The problem:
Copy each line below holding "while".

─── Data in this exercise ───

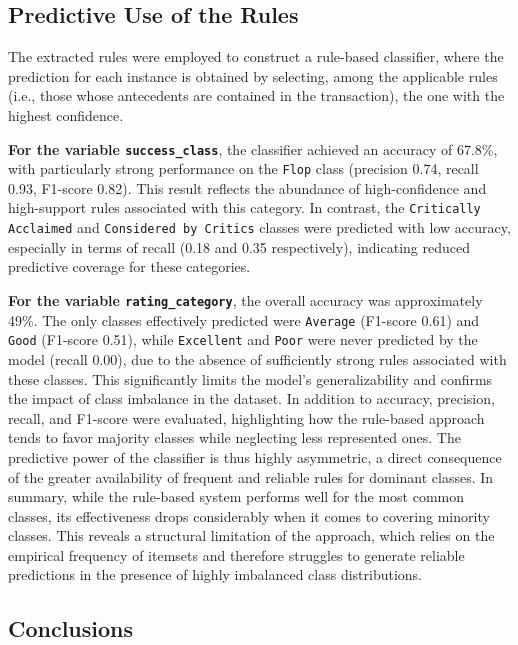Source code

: \documentclass[10pt]{article}
\begin{document}
\subsection{Predictive Use of the Rules}
The extracted rules were employed to construct a rule-based classifier, where the prediction for each instance is obtained by selecting, among the applicable rules (i.e., those whose antecedents are contained in the transaction), the one with the highest confidence.

\textbf{For the variable \texttt{success\_class}}, the classifier achieved an accuracy of 67.8\%, with particularly strong performance on the \texttt{Flop} class (precision 0.74, recall 0.93, F1-score 0.82). This result reflects the abundance of high-confidence and high-support rules associated with this category. In contrast, the \texttt{Critically Acclaimed} and \texttt{Considered by Critics} classes were predicted with low accuracy, especially in terms of recall (0.18 and 0.35 respectively), indicating reduced predictive coverage for these categories.

\textbf{For the variable \texttt{rating\_category}}, the overall accuracy was approximately 49\%. The only classes effectively predicted were \texttt{Average} (F1-score 0.61) and \texttt{Good} (F1-score 0.51), while \texttt{Excellent} and \texttt{Poor} were never predicted by the model (recall 0.00), due to the absence of sufficiently strong rules associated with these classes. This significantly limits the model's generalizability and confirms the impact of class imbalance in the dataset.
In addition to accuracy, precision, recall, and F1-score were evaluated, highlighting how the rule-based approach tends to favor majority classes while neglecting less represented ones. The predictive power of the classifier is thus highly asymmetric, a direct consequence of the greater availability of frequent and reliable rules for dominant classes.
In summary, while the rule-based system performs well for the most common classes, its effectiveness drops considerably when it comes to covering minority classes. This reveals a structural limitation of the approach, which relies on the empirical frequency of itemsets and therefore struggles to generate reliable predictions in the presence of highly imbalanced class distributions.

\subsection{Conclusions}
\end{document}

───

Response:
\textbf{For the variable \texttt{rating\_category}}, the overall accuracy was approximately 49\%. The only classes effectively predicted were \texttt{Average} (F1-score 0.61) and \texttt{Good} (F1-score 0.51), while \texttt{Excellent} and \texttt{Poor} were never predicted by the model (recall 0.00), due to the absence of sufficiently strong rules associated with these classes. This significantly limits the model's generalizability and confirms the impact of class imbalance in the dataset.
In addition to accuracy, precision, recall, and F1-score were evaluated, highlighting how the rule-based approach tends to favor majority classes while neglecting less represented ones. The predictive power of the classifier is thus highly asymmetric, a direct consequence of the greater availability of frequent and reliable rules for dominant classes.
In summary, while the rule-based system performs well for the most common classes, its effectiveness drops considerably when it comes to covering minority classes. This reveals a structural limitation of the approach, which relies on the empirical frequency of itemsets and therefore struggles to generate reliable predictions in the presence of highly imbalanced class distributions.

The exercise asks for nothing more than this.